A China divulgou detalhes de um plano para ajudar os trabalhadores demitidos das indústrias do carvão e do aço. Essa assistência incluiria aconselhamento de carreira, aposentadoria precoce e ajuda para abrir a própria empresa, entre outras medidas.

As novas diretrizes anunciadas por sete ministérios chineses durante o fim de semana tiveram como base compromissos anunciados anteriormente para reestruturar as indústrias do carvão e do aço, cuja produção excessiva tem atrapalhado a economia do país, e para cuidar de um número estimado de 1,8 milhões de trabalhadores que serão deslocados. A prioridade das novas medidas está concentrada em encontrar empregos e atenuar a transição para reduzir o desemprego, que o governo autoritário vê como uma ameaça à estabilidade social.

"A colocação apropriada dos trabalhadores é a chave do trabalho para resolver o excesso de capacidade", disse o documento emitido pelo Ministério do Trabalho, a agência de planejamento econômico superior e outros. O comunicado pede aos governos locais que "tomem as medidas oportunas para resolver os conflitos" e que "evitem ignorar a questão."

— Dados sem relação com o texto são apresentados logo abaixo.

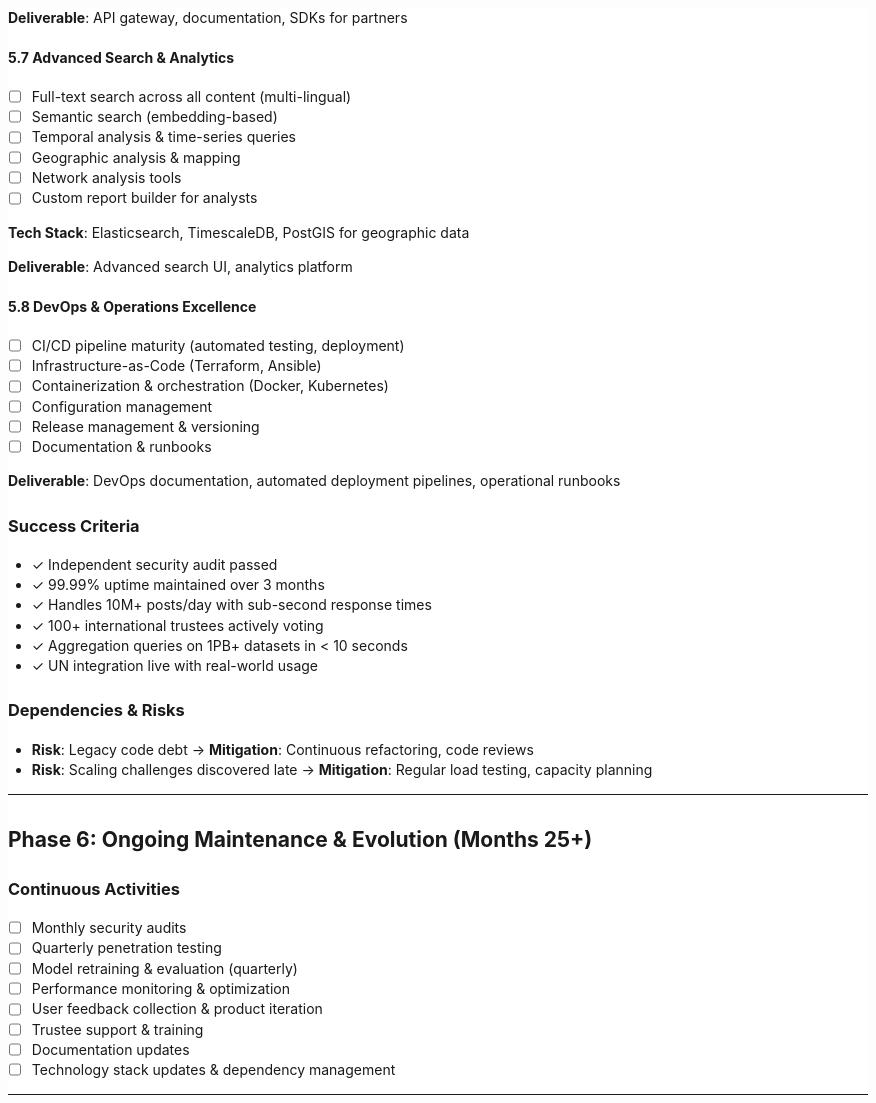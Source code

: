 **Deliverable**: API gateway, documentation, SDKs for partners

#### 5.7 Advanced Search & Analytics
- [ ] Full-text search across all content (multi-lingual)
- [ ] Semantic search (embedding-based)
- [ ] Temporal analysis & time-series queries
- [ ] Geographic analysis & mapping
- [ ] Network analysis tools
- [ ] Custom report builder for analysts

**Tech Stack**: Elasticsearch, TimescaleDB, PostGIS for geographic data

**Deliverable**: Advanced search UI, analytics platform

#### 5.8 DevOps & Operations Excellence
- [ ] CI/CD pipeline maturity (automated testing, deployment)
- [ ] Infrastructure-as-Code (Terraform, Ansible)
- [ ] Containerization & orchestration (Docker, Kubernetes)
- [ ] Configuration management
- [ ] Release management & versioning
- [ ] Documentation & runbooks

**Deliverable**: DevOps documentation, automated deployment pipelines, operational runbooks

### Success Criteria
- ✓ Independent security audit passed
- ✓ 99.99% uptime maintained over 3 months
- ✓ Handles 10M+ posts/day with sub-second response times
- ✓ 100+ international trustees actively voting
- ✓ Aggregation queries on 1PB+ datasets in < 10 seconds
- ✓ UN integration live with real-world usage

### Dependencies & Risks
- **Risk**: Legacy code debt → **Mitigation**: Continuous refactoring, code reviews
- **Risk**: Scaling challenges discovered late → **Mitigation**: Regular load testing, capacity planning

---

## Phase 6: Ongoing Maintenance & Evolution (Months 25+)

### Continuous Activities
- [ ] Monthly security audits
- [ ] Quarterly penetration testing
- [ ] Model retraining & evaluation (quarterly)
- [ ] Performance monitoring & optimization
- [ ] User feedback collection & product iteration
- [ ] Trustee support & training
- [ ] Documentation updates
- [ ] Technology stack updates & dependency management

---
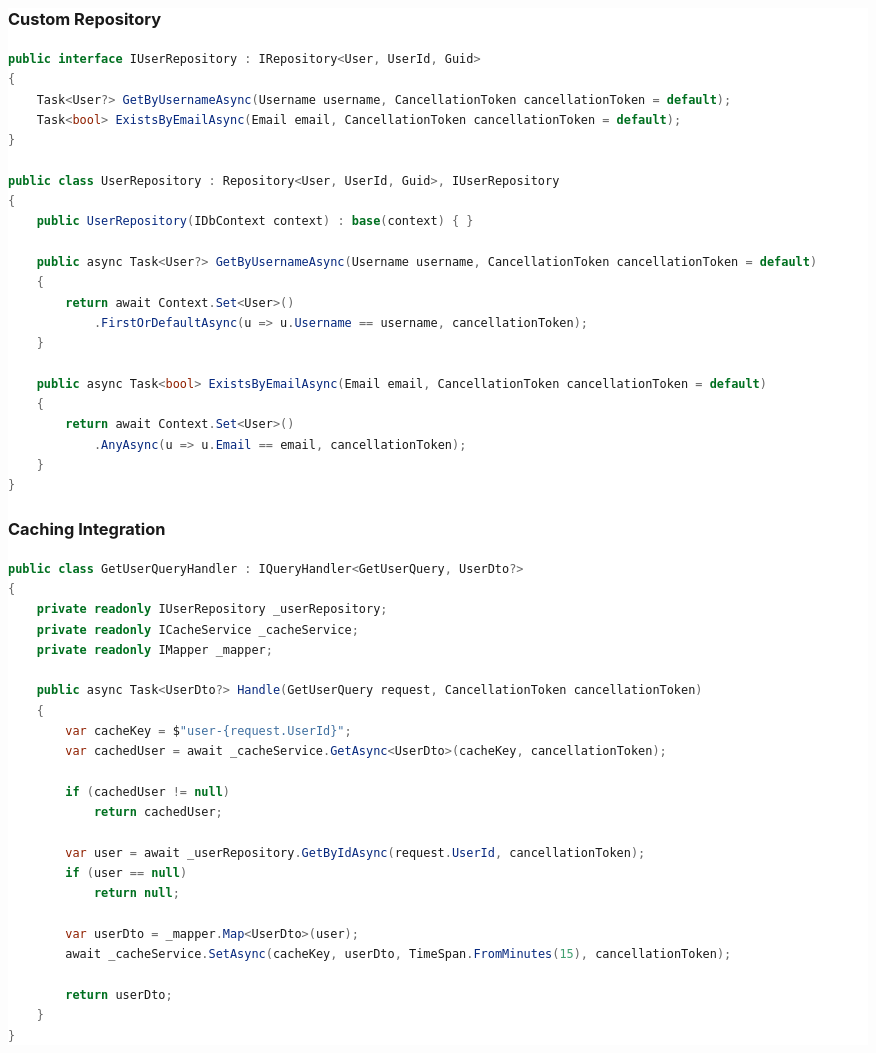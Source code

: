 ### Custom Repository
```csharp
public interface IUserRepository : IRepository<User, UserId, Guid>
{
    Task<User?> GetByUsernameAsync(Username username, CancellationToken cancellationToken = default);
    Task<bool> ExistsByEmailAsync(Email email, CancellationToken cancellationToken = default);
}

public class UserRepository : Repository<User, UserId, Guid>, IUserRepository
{
    public UserRepository(IDbContext context) : base(context) { }
    
    public async Task<User?> GetByUsernameAsync(Username username, CancellationToken cancellationToken = default)
    {
        return await Context.Set<User>()
            .FirstOrDefaultAsync(u => u.Username == username, cancellationToken);
    }
    
    public async Task<bool> ExistsByEmailAsync(Email email, CancellationToken cancellationToken = default)
    {
        return await Context.Set<User>()
            .AnyAsync(u => u.Email == email, cancellationToken);
    }
}
```

### Caching Integration
```csharp
public class GetUserQueryHandler : IQueryHandler<GetUserQuery, UserDto?>
{
    private readonly IUserRepository _userRepository;
    private readonly ICacheService _cacheService;
    private readonly IMapper _mapper;
    
    public async Task<UserDto?> Handle(GetUserQuery request, CancellationToken cancellationToken)
    {
        var cacheKey = $"user-{request.UserId}";
        var cachedUser = await _cacheService.GetAsync<UserDto>(cacheKey, cancellationToken);
        
        if (cachedUser != null)
            return cachedUser;
        
        var user = await _userRepository.GetByIdAsync(request.UserId, cancellationToken);
        if (user == null)
            return null;
        
        var userDto = _mapper.Map<UserDto>(user);
        await _cacheService.SetAsync(cacheKey, userDto, TimeSpan.FromMinutes(15), cancellationToken);
        
        return userDto;
    }
}
```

Ao contrário de uma reestruturação de longo alcance de indústrias estatais, feita há duas décadas, Pequim está tendo uma abordagem cautelosa desta vez, o que levou alguns economistas a alertar que o ritmo prolongado pode piorar a situação. Os dados do governo divulgados sexta-feira mostraram que o ritmo da economia registrou leve melhora no primeiro trimestre, impulsionado por novos empréstimos, dívidas e investimentos em imóveis e fábricas - métodos que podem prolongar a transição para uma sociedade mais voltada ao consumo, ante um modelo que atualmente é impulsionado pelo investimento e pela indústria.

Os planos de governo pretendem reduzir em cerca de 10% a 15% o excesso de capacidade nos setores de aço e carvão nos próximos anos. Isso é menos de metade da redução que alguns analistas dizem que é necessária para trazer a oferta mais próxima do nível de demanda. E aço e carvão são apenas duas das inúmeras outras indústrias com problemas por excesso de capacidade, e que não foram abordadas pelo governo.

O grande número de ministérios que assinaram o plano datado de 07 de abril, mas que foi divulgado mais de uma semana depois, expõe a sensibilidade, importância e amplitude de recursos direcionados pela China para resolver o problema do desemprego.

Entre as medidas descritas no documento estão benefícios de aposentadoria antecipada para quem está a até cinco anos da aposentadoria compulsória - geralmente 60 anos para homens e 55 para mulheres -, feiras de emprego em empresas com pelo menos 100 trabalhadores demitidos e ajuda na realocação de trabalhadores desempregados a áreas com mais oportunidades de emprego. Formação, financiamento inicial e serviços de consultoria seriam fornecidos para os interessados em iniciar seus próprios negócios, com benefícios fiscais, empréstimos especiais e outros apoios para autônomos e empresas recém formadas.

O plano também prevê políticas para criar mais demanda de emprego, incluindo o fornecimento de apoio financeiro e de outros tipos para as empresas de alta tecnologia, relacionados com a internet ou relacionados à indústria e serviços de alto valor agregado. O plano não aborda as diferenças de habilidades necessárias para se trabalhar nas indústrias de carvão e metalúrgicos, e as demandas de empregos em empresas de tecnologia.

Apesar do enfraquecimento da economia da China - que reduziu seu crescimento para 6,7% no primeiro trimestre de 2016 - o emprego total manteve-se relativamente bem, mesmo como fábricas dispensando os trabalhadores. Segundo o governo chinês, a economia adicionou 13 milhões de novos empregos urbanos no ano passado, grande parte no setor de serviços.

Essa tendência, no entanto, deve passar por um teste, a medida que a desaceleração da economia corrói os lucros das empresas, de acordo com economistas. O setor de serviços viu perdas líquidas de emprego em março para a primeira vez em quase dois anos, de acordo com o índice de gerentes de compras privado lançado pela Caixin Media e pela empresa de pesquisa Markit Economics. Fonte: Dow Jones Newswires.